Não somos, na verdade, neopagãos, nem pagãos novos.
Não somos, na verdade, neopagãos, nem pagãos novos. Neopagão, ou pagão novo, não é termo que tenha sentido. O paganismo é a religião que nasce da terra, da natureza direitamente — que nasce da atribuição a cada objecto da sua realidade verdadeira. Por sua própria natureza de natural, ele pode aparecer e desaparecer, mas não mudar de qualidade. «Neopagão» é um termo que tem tanto sentido como «neopedra» ou «neoflor». O paganismo aparece com a saúde, desaparece com o adoecimento, do género humano. Pode estiolar-se, como uma flor se estiola, e morrer, como morre uma planta. Mas não toma a forma de outra coisa, nem é susceptível de formas diferentes da sua substância.
Que se designassem, a si mesmos, neopagãos aqueles cristãos rebeldes, como Pater e Swinburne, que nada tinham de pagãos, senão o desejo de o ser — conceda-se porque não é falta de razão que se dê um nome impossível a uma coisa absurda. Mas nós, que somos pagãos, não podemos usar um nome que indique que o somos como «modernos», ou que viemos «reformar», ou «reconstruir» o paganismo dos gregos. Viemos ser pagãos. Renasceu em nós, o paganismo. Mas o paganismo que renasceu em nós é o paganismo que sempre houve — a subordinação aos deuses como a justiça da Terra para consigo mesma.
Um estudioso do paganismo não é um pagão. Um pagão não é humanista: é humano. O que o pagão de melhor grado aceita ao cristismo é a fé popular nos milagres e nos santos, o rito, as romarias. É a parte «rejeitada» do Cristismo que ele mais prontamente aceitaria, se alguma coisa cristã aceitasse. Aquele «paganismo» moderno, ou «neopaganismo», que não compreende os dias santos, mas sim os poetas místicos, nada tem de comum com o paganismo. Porque o pagão aceita uma procissão sem desagrado mas vira as costas à mística de Santa Teresa de Jesus. A interpretação cristã do mundo causa-lhe náuseas; mas uma festa de igreja, com luzes, flores, cantos e depois a romaria — estas coisas ele aceita como boas, ainda que numa coisa má, porque estas coisas são da verdade humana, e são a interpretação pagã do Cristianismo.
O pagão tem simpatia pela superstição cristã, porque o homem que não é supersticioso não é homem; mas não sente simpatia pelo humanitarismo, porque quem é humanitário não é homem.
Para o pagão cada coisa tem o seu génio ou ninfa, cada coisa é uma ninfa cativa ou uma dríade apanhada pelo olhar; por isso cada objecto tem para ele uma espantosa realidade imediata, e com cada coisa ele está em convívio quando a vê, e em amizade, quando lhe toca.

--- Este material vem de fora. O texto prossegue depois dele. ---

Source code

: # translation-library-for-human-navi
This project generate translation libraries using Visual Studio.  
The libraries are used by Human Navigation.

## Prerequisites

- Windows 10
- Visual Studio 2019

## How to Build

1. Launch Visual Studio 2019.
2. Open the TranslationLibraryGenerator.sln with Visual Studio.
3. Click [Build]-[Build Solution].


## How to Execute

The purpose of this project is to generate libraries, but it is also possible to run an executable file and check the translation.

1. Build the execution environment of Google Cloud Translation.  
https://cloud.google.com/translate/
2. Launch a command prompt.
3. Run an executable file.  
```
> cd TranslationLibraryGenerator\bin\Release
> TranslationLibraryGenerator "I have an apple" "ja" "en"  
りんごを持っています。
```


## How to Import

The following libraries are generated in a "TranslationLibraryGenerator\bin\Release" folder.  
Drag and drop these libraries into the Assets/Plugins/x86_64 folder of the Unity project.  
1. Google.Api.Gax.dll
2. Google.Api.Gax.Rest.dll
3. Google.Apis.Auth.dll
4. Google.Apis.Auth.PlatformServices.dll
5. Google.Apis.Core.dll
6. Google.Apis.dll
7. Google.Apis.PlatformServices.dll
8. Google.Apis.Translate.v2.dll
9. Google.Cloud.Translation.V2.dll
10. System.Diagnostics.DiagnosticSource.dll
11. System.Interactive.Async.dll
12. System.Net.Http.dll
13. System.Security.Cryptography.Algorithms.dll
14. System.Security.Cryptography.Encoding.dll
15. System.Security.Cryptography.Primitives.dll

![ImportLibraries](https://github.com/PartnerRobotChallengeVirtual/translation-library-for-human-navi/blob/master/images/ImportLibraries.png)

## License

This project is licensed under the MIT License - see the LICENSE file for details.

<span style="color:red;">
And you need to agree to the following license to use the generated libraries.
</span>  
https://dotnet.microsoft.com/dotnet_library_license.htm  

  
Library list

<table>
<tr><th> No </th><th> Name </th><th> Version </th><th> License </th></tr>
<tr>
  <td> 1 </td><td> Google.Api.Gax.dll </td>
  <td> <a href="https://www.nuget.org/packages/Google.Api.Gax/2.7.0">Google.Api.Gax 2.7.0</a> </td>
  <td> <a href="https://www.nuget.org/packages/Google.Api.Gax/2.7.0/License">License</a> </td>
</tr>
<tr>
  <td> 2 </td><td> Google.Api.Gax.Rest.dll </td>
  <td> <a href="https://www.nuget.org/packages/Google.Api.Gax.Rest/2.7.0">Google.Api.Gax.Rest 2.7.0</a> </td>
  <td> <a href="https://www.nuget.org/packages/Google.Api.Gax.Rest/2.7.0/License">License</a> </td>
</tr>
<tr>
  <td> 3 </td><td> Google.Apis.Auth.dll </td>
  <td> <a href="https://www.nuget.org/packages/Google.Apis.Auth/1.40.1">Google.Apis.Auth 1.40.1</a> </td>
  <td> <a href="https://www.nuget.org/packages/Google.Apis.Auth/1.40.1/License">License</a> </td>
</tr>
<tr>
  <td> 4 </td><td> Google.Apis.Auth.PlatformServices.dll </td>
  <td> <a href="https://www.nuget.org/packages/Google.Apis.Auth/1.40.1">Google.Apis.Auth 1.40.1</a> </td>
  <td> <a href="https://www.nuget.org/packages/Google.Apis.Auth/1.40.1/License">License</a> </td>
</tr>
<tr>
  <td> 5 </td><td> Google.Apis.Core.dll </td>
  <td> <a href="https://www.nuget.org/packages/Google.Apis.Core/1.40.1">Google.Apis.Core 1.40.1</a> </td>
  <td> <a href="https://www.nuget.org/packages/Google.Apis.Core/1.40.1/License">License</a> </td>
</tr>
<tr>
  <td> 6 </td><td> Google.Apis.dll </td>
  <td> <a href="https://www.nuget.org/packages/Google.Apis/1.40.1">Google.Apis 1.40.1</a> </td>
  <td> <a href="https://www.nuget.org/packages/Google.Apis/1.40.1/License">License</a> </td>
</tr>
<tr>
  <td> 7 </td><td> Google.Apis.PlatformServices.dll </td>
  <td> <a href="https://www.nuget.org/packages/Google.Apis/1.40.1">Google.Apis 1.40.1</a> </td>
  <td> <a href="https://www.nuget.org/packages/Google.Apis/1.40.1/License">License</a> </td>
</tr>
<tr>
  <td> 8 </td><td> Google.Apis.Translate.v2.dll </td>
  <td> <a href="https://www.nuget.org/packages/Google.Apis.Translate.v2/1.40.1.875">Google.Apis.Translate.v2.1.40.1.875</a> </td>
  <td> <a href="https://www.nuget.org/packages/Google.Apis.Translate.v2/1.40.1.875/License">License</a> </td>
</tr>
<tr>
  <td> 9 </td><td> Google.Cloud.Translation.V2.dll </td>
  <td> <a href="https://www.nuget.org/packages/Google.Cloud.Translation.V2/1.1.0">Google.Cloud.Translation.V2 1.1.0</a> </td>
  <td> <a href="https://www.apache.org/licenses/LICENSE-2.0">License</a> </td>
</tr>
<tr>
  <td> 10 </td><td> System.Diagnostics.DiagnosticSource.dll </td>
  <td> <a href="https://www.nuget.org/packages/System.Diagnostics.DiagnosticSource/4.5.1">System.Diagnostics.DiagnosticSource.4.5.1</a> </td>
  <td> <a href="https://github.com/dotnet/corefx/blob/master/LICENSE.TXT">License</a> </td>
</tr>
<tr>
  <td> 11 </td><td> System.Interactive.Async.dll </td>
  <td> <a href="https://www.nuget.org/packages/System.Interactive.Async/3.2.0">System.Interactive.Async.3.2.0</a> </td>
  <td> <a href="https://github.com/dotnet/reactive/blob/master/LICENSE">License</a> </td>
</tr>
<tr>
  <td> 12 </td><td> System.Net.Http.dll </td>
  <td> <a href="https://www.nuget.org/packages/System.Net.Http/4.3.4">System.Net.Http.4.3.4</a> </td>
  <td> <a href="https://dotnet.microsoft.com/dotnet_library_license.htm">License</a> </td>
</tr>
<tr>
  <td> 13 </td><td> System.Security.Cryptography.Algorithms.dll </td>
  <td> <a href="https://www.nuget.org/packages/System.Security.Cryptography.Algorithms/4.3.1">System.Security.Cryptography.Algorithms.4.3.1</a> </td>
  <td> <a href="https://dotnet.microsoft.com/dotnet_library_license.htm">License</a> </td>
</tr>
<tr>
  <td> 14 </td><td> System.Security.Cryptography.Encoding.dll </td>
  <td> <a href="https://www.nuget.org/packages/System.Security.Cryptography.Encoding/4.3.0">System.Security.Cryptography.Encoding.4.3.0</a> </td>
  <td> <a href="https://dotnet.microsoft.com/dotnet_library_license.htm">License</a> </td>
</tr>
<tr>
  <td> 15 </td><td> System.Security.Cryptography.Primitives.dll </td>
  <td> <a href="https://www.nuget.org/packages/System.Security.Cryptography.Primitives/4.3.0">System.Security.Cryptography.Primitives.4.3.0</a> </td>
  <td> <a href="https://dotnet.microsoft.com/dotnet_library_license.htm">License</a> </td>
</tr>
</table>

O homem que vê em cada objecto uma outra coisa qualquer, que não seja isto, não pode ver, amar ou sentir esse objecto. O que dá a cada coisa o valor de ter sido criada por «Deus», dá-lhe o valor por o que ela não é, mas por o que ela lembra. Os seus olhos estão postos nessa coisa, e alhures o seu pensamento.
O panteísta, para quem cada coisa vale pela sua participação no todo, por igual vê uma coisa para pensar noutra, por igual olha para não ver. Não pensa nela, mas na continuidade dela com o resto do mundo. Como pode amar uma coisa quem a ama por um princípio externo a ela? A primeira regra do amor, e a última, é que a coisa amada seja amada por ser essa coisa e não outra, e amada por ser objecto de amor, não por haver «razão» para amá-la.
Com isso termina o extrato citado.